Despite the ambiguity of context, I knew exactly what he was talking about.
You see, at that time a highly unlikely GOP front-runner was emerging from the ranks and dominating the headlines.
There was also a highly unlikely Dem candidate making headway into the Dem front-runners lead.   It was a very strange time in American Politics.
And it still is.
After all, how many presidential candidates can get away with insulting just about every demographic group there is, brag about “playing the system” and not paying taxes, and throw temper tantrums and name call everybody he doesn’t like (including the Fed Chair) AND STILL be considered seriously to lead the United States of America.
Now don’t get me wrong, I don’t like the “other candidate” either. Having held a security clearance myself, I know very well that I and any other regular shmuck caught doing the things she has and saying the things, or not saying the things, she has would end up sending our sorry stupid butts right into the slammer. But not hers.
Yes, I am afraid we really do live in an alternative political universe unlike any we have ever witnessed before.
But back to my original email . . .
My response to the alternate universe question was this essentially this.
And I quote . . .

“People are either for or against Trump. He has a very vocal and loyal base but, I’m not sure how well that translates into growth potential.
In other words, as more republican candidates drop out, their supporters are primarily anti Trump and will go vote for whomever is left, thereby decreasing Trumps front runner status. My guess is that whomever is left standing against Trump will have the votes to win the nomination”

Well, we all know how that turned out now don’t we.

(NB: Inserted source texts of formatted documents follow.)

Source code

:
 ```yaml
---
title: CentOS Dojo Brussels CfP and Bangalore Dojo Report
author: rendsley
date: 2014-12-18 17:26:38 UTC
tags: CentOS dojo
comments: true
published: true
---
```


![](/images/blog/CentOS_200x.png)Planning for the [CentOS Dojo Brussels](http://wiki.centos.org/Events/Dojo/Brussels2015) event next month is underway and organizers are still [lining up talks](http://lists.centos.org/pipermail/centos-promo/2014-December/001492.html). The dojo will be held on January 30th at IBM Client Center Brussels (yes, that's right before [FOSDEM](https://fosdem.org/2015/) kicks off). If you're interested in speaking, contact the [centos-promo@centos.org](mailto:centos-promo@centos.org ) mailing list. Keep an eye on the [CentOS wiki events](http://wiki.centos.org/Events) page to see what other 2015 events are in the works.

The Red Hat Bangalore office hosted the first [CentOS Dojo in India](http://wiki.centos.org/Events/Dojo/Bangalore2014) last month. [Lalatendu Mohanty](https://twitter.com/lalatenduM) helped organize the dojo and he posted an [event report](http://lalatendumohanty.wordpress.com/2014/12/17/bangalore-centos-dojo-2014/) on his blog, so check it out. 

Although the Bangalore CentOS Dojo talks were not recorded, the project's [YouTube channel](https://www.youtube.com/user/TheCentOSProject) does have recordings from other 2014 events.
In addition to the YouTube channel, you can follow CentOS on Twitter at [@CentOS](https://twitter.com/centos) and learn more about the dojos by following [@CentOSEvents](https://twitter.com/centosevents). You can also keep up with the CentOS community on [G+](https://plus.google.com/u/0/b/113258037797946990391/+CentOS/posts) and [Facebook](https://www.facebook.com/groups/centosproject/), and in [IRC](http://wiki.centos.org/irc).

So, it is with great trepidation that I make the following points, and ultimate predictions . . .

But before I do, let me point out some interesting stats from a recent IBD article on trading the presidents.

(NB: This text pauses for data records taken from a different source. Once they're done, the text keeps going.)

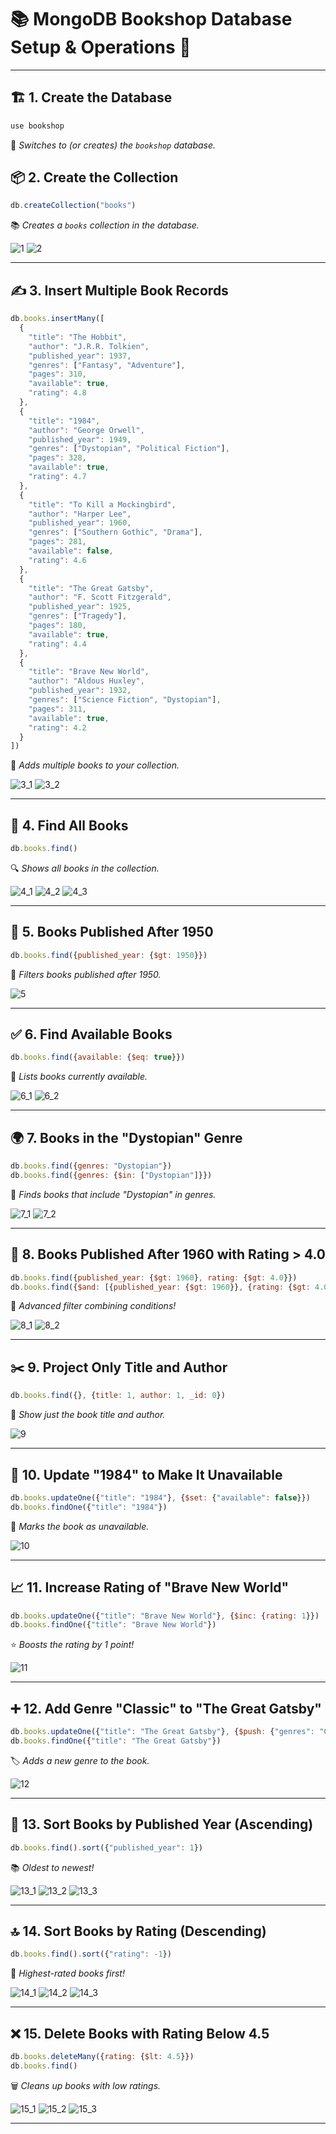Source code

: # 📚 MongoDB Bookshop Database Setup & Operations 📘

---

## 🏗️ 1. Create the Database
```js
use bookshop
```
🏢 *Switches to (or creates) the `bookshop` database.*

## 📦 2. Create the Collection
```js
db.createCollection("books")
```
📚 *Creates a `books` collection in the database.*

![1](https://github.com/user-attachments/assets/18fe7894-d521-46e6-b331-70aaef3ad6dc)
![2](https://github.com/user-attachments/assets/5e18feb2-9367-4cc3-9bb9-31eebc3b4d7c)

---

## ✍️ 3. Insert Multiple Book Records
```js
db.books.insertMany([
  {
    "title": "The Hobbit",
    "author": "J.R.R. Tolkien",
    "published_year": 1937,
    "genres": ["Fantasy", "Adventure"],
    "pages": 310,
    "available": true,
    "rating": 4.8
  },
  {
    "title": "1984",
    "author": "George Orwell",
    "published_year": 1949,
    "genres": ["Dystopian", "Political Fiction"],
    "pages": 328,
    "available": true,
    "rating": 4.7
  },
  {
    "title": "To Kill a Mockingbird",
    "author": "Harper Lee",
    "published_year": 1960,
    "genres": ["Southern Gothic", "Drama"],
    "pages": 281,
    "available": false,
    "rating": 4.6
  },
  {
    "title": "The Great Gatsby",
    "author": "F. Scott Fitzgerald",
    "published_year": 1925,
    "genres": ["Tragedy"],
    "pages": 180,
    "available": true,
    "rating": 4.4
  },
  {
    "title": "Brave New World",
    "author": "Aldous Huxley",
    "published_year": 1932,
    "genres": ["Science Fiction", "Dystopian"],
    "pages": 311,
    "available": true,
    "rating": 4.2
  }
])
```
📘 *Adds multiple books to your collection.*

![3_1](https://github.com/user-attachments/assets/a79d402d-66ae-455d-96c9-38a8468ca8f9)
![3_2](https://github.com/user-attachments/assets/c606d825-8141-4195-ab3c-c93a9be5fef6)

---

## 📖 4. Find All Books
```js
db.books.find()
```
🔍 *Shows all books in the collection.*

![4_1](https://github.com/user-attachments/assets/b6836858-ae69-44ec-84c9-ccde58758040)
![4_2](https://github.com/user-attachments/assets/4763a4b5-9695-436d-a58a-e5d0597a166c)
![4_3](https://github.com/user-attachments/assets/1ab73c8c-bdb7-43ac-bbbe-8d9860ee1c76)

---

## 📆 5. Books Published After 1950
```js
db.books.find({published_year: {$gt: 1950}})
```
📅 *Filters books published after 1950.*

![5](https://github.com/user-attachments/assets/e19253c0-5b06-4a60-b204-fb2d7afe7d16)

---

## ✅ 6. Find Available Books
```js
db.books.find({available: {$eq: true}})
```
📗 *Lists books currently available.*

![6_1](https://github.com/user-attachments/assets/4237f71d-5fb6-47d1-90f6-9741b4123cca)
![6_2](https://github.com/user-attachments/assets/36051ab4-c0a8-40f5-9cb9-44a566828c71)

---

## 🌍 7. Books in the "Dystopian" Genre
```js
db.books.find({genres: "Dystopian"})
db.books.find({genres: {$in: ["Dystopian"]}})
```
📕 *Finds books that include "Dystopian" in genres.*

![7_1](https://github.com/user-attachments/assets/eaf24285-0bdc-465a-ab55-50ded8654c3a)
![7_2](https://github.com/user-attachments/assets/0de07420-93e4-4c5e-a8f2-5230193db3d9)

---

## 🧪 8. Books Published After 1960 with Rating > 4.0
```js
db.books.find({published_year: {$gt: 1960}, rating: {$gt: 4.0}})
db.books.find({$and: [{published_year: {$gt: 1960}}, {rating: {$gt: 4.0}}]})
```
🧠 *Advanced filter combining conditions!*

![8_1](https://github.com/user-attachments/assets/32459bdd-b0b8-4d1d-b6eb-cd61816d1f89)
![8_2](https://github.com/user-attachments/assets/bd5be291-75b1-4e45-bb28-e7534059b5c5)

---

## ✂️ 9. Project Only Title and Author
```js
db.books.find({}, {title: 1, author: 1, _id: 0})
```
🧾 *Show just the book title and author.*

![9](https://github.com/user-attachments/assets/cbaa3d99-43d9-40b9-bb23-e31a0b65b502)

---

## 🔧 10. Update "1984" to Make It Unavailable
```js
db.books.updateOne({"title": "1984"}, {$set: {"available": false}})
db.books.findOne({"title": "1984"})
```
🚫 *Marks the book as unavailable.*

![10](https://github.com/user-attachments/assets/7018a5fe-f144-42b3-8bb0-995f2ca0c48f)

---

## 📈 11. Increase Rating of "Brave New World"
```js
db.books.updateOne({"title": "Brave New World"}, {$inc: {rating: 1}})
db.books.findOne({"title": "Brave New World"})
```
⭐ *Boosts the rating by 1 point!*

![11](https://github.com/user-attachments/assets/b188296b-fc43-4e2e-805b-46614f1ecc6f)

---

## ➕ 12. Add Genre "Classic" to "The Great Gatsby"
```js
db.books.updateOne({"title": "The Great Gatsby"}, {$push: {"genres": "Classic"}})
db.books.findOne({"title": "The Great Gatsby"})
```
🏷️ *Adds a new genre to the book.*

![12](https://github.com/user-attachments/assets/68bdd000-89a9-465e-b3ba-ababa72a3faa)

---

## 🔢 13. Sort Books by Published Year (Ascending)
```js
db.books.find().sort({"published_year": 1})
```
📚 *Oldest to newest!*

![13_1](https://github.com/user-attachments/assets/719e5ad4-f6a6-4455-a3b6-325f44abfcdf)
![13_2](https://github.com/user-attachments/assets/61a5b516-7841-4ff8-a7ad-9ba035675e9e)
![13_3](https://github.com/user-attachments/assets/33f206c6-95e4-4b4c-8034-8b668f32bcd7)

---

## 🔝 14. Sort Books by Rating (Descending)
```js
db.books.find().sort({"rating": -1})
```
🌟 *Highest-rated books first!*

![14_1](https://github.com/user-attachments/assets/ca654b99-aed6-4c27-93fa-18a2df066491)
![14_2](https://github.com/user-attachments/assets/274cab47-74c5-4a29-9b00-d076cf4384fe)
![14_3](https://github.com/user-attachments/assets/b935924f-d9b2-4ffa-8c74-f933fb7bc708)

---

## ❌ 15. Delete Books with Rating Below 4.5
```js
db.books.deleteMany({rating: {$lt: 4.5}})
db.books.find()
```
🗑️ *Cleans up books with low ratings.*

![15_1](https://github.com/user-attachments/assets/1003ca91-2d6e-49f0-a698-089b399d0c1b)
![15_2](https://github.com/user-attachments/assets/37f5d53e-b112-4a3c-9a5c-f41f682e90ec)
![15_3](https://github.com/user-attachments/assets/5eaf956b-8d72-4c28-b01c-7d4e40575426)

---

  1. Democratic Presidents have enjoyed a 12% annual return in the S&P since 1981
  2. Republicans 4%
  3. The standard deviation of the S&P for Dems is 12%
  4. Republicans 18%
  5. You can’t time the market and there is often no way to determine exactly when a catastrophic event or crash can or will happen. If you move the 2008 crash out a few months, the differences in the above numbers essentially goes away.

So what about GDP?

  1. Annualize GDP during the same time period is about 5.31%
  2. Republicans enjoyed a 5.87% average annualized return
  3. Dems, 4.57%
  4. The GDP standard deviation for the GOP, 2.75%
  5. Dems, .75%

Does all this mean that there is a direct correlation to market performance and who happens to occupy the White House?
Perhaps, and perhaps not.
I still think you need to factor in other things like the fed, interest rates, the dollar, oil prices, economic data and corporate earnings. Built into all these things is another factor called uncertainty. And if there is one thing the market hates is uncertainty and unexpected events. This uncertainty is expressed as implied volatility.
The market is essentially a collective “opinion” of what might, or probably will, happen.
So as the election nears and the results come in, take a look at how the market is reacting by measuring the implied volatility.
IBD had the following suggestions:
If implied volatility is high:
– Bullish strategies > cash secured short puts, short put verticals and covered calls.
– Bearish strategies > short call verticals
– Neutral strategies > iron condors
If implied volatility is low:
– Bullish strategies > long call verticals
– Bearish strategies > long put verticals or long out of the money put calendar spreads
– Neutral strategies > at the money calendar spreads
And what about my predictions?
I predict one candidate will cause greater volatility than another.
I predict that should the high volatility candidate win, he will be in for a really big shock and hate his new job.
I predict that the fed will raise rates this year, after the election.

  • one quarter of a point for the non-harassing low volatility candidate
  • half a point for the high volatility harassing and personally insulting candidate.

And as tempting as it is to use this little gift of memorabilia, I predict that I never will. It just might be worth something some day.